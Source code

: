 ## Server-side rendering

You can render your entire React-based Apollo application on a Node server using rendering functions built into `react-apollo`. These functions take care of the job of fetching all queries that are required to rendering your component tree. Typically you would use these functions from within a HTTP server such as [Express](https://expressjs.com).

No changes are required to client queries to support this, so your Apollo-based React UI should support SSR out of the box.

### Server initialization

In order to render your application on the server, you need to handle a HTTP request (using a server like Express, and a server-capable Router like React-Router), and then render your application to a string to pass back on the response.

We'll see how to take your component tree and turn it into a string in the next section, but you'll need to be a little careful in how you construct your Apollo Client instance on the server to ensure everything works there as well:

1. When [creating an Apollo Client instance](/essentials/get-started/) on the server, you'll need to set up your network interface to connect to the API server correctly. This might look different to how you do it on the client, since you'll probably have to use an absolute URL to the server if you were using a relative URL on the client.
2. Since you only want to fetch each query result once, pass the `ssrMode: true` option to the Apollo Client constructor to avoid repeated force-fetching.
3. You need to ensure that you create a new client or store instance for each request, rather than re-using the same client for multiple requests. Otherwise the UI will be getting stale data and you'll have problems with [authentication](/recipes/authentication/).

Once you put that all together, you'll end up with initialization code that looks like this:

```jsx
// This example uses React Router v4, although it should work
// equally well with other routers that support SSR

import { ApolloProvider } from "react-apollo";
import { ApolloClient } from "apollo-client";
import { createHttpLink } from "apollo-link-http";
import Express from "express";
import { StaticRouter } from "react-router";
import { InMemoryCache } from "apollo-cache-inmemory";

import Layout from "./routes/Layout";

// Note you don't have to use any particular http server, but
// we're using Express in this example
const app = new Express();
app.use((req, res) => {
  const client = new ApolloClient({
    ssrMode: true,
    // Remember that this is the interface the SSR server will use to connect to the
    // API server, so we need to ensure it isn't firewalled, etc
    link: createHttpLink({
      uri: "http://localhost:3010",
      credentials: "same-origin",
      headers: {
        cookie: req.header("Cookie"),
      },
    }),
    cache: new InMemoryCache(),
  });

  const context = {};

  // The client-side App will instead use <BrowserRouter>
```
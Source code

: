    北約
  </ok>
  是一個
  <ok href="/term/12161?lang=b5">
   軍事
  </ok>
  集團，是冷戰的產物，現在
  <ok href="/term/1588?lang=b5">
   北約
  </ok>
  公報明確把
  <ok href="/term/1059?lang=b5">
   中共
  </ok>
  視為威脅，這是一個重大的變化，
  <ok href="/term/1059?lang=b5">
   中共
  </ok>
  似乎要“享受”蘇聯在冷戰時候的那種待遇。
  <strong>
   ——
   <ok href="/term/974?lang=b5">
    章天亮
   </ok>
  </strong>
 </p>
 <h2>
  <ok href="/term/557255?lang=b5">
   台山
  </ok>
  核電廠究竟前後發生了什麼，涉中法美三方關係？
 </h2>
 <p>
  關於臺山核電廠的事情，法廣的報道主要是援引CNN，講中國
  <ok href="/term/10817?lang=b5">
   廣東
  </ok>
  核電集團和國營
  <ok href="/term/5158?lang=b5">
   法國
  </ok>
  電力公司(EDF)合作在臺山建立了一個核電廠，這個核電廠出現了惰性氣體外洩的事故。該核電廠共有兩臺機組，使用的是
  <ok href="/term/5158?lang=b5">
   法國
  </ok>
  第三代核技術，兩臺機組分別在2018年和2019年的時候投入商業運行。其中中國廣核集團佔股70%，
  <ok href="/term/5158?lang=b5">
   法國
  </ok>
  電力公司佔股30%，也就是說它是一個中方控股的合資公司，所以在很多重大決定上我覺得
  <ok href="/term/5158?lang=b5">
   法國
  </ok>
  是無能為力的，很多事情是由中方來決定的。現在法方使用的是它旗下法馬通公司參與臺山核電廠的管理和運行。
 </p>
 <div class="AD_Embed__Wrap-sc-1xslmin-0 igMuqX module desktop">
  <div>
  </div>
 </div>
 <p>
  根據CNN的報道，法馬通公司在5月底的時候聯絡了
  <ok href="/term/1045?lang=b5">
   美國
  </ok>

PROBLEM TO WORK ON: Print all the records precisely.

ANSWER BOX:
Source code

: ## Server-side rendering

You can render your entire React-based Apollo application on a Node server using rendering functions built into `react-apollo`. These functions take care of the job of fetching all queries that are required to rendering your component tree. Typically you would use these functions from within a HTTP server such as [Express](https://expressjs.com).

No changes are required to client queries to support this, so your Apollo-based React UI should support SSR out of the box.

### Server initialization

In order to render your application on the server, you need to handle a HTTP request (using a server like Express, and a server-capable Router like React-Router), and then render your application to a string to pass back on the response.

We'll see how to take your component tree and turn it into a string in the next section, but you'll need to be a little careful in how you construct your Apollo Client instance on the server to ensure everything works there as well:

1. When [creating an Apollo Client instance](/essentials/get-started/) on the server, you'll need to set up your network interface to connect to the API server correctly. This might look different to how you do it on the client, since you'll probably have to use an absolute URL to the server if you were using a relative URL on the client.
2. Since you only want to fetch each query result once, pass the `ssrMode: true` option to the Apollo Client constructor to avoid repeated force-fetching.
3. You need to ensure that you create a new client or store instance for each request, rather than re-using the same client for multiple requests. Otherwise the UI will be getting stale data and you'll have problems with [authentication](/recipes/authentication/).

Once you put that all together, you'll end up with initialization code that looks like this:

```jsx
// This example uses React Router v4, although it should work
// equally well with other routers that support SSR

import { ApolloProvider } from "react-apollo";
import { ApolloClient } from "apollo-client";
import { createHttpLink } from "apollo-link-http";
import Express from "express";
import { StaticRouter } from "react-router";
import { InMemoryCache } from "apollo-cache-inmemory";

import Layout from "./routes/Layout";

// Note you don't have to use any particular http server, but
// we're using Express in this example
const app = new Express();
app.use((req, res) => {
  const client = new ApolloClient({
    ssrMode: true,
    // Remember that this is the interface the SSR server will use to connect to the
    // API server, so we need to ensure it isn't firewalled, etc
    link: createHttpLink({
      uri: "http://localhost:3010",
      credentials: "same-origin",
      headers: {
        cookie: req.header("Cookie"),
      },
    }),
    cache: new InMemoryCache(),
  });

  const context = {};

  // The client-side App will instead use <BrowserRouter>
```
Source code

:    北約
  </ok>
  是一個
  <ok href="/term/12161?lang=b5">
   軍事
  </ok>
  集團，是冷戰的產物，現在
  <ok href="/term/1588?lang=b5">
   北約
  </ok>
  公報明確把
  <ok href="/term/1059?lang=b5">
   中共
  </ok>
  視為威脅，這是一個重大的變化，
  <ok href="/term/1059?lang=b5">
   中共
  </ok>
  似乎要“享受”蘇聯在冷戰時候的那種待遇。
  <strong>
   ——
   <ok href="/term/974?lang=b5">
    章天亮
   </ok>
  </strong>
 </p>
 <h2>
  <ok href="/term/557255?lang=b5">
   台山
  </ok>
  核電廠究竟前後發生了什麼，涉中法美三方關係？
 </h2>
 <p>
  關於臺山核電廠的事情，法廣的報道主要是援引CNN，講中國
  <ok href="/term/10817?lang=b5">
   廣東
  </ok>
  核電集團和國營
  <ok href="/term/5158?lang=b5">
   法國
  </ok>
  電力公司(EDF)合作在臺山建立了一個核電廠，這個核電廠出現了惰性氣體外洩的事故。該核電廠共有兩臺機組，使用的是
  <ok href="/term/5158?lang=b5">
   法國
  </ok>
  第三代核技術，兩臺機組分別在2018年和2019年的時候投入商業運行。其中中國廣核集團佔股70%，
  <ok href="/term/5158?lang=b5">
   法國
  </ok>
  電力公司佔股30%，也就是說它是一個中方控股的合資公司，所以在很多重大決定上我覺得
  <ok href="/term/5158?lang=b5">
   法國
  </ok>
  是無能為力的，很多事情是由中方來決定的。現在法方使用的是它旗下法馬通公司參與臺山核電廠的管理和運行。
 </p>
 <div class="AD_Embed__Wrap-sc-1xslmin-0 igMuqX module desktop">
  <div>
  </div>
 </div>
 <p>
  根據CNN的報道，法馬通公司在5月底的時候聯絡了
  <ok href="/term/1045?lang=b5">
   美國
  </ok>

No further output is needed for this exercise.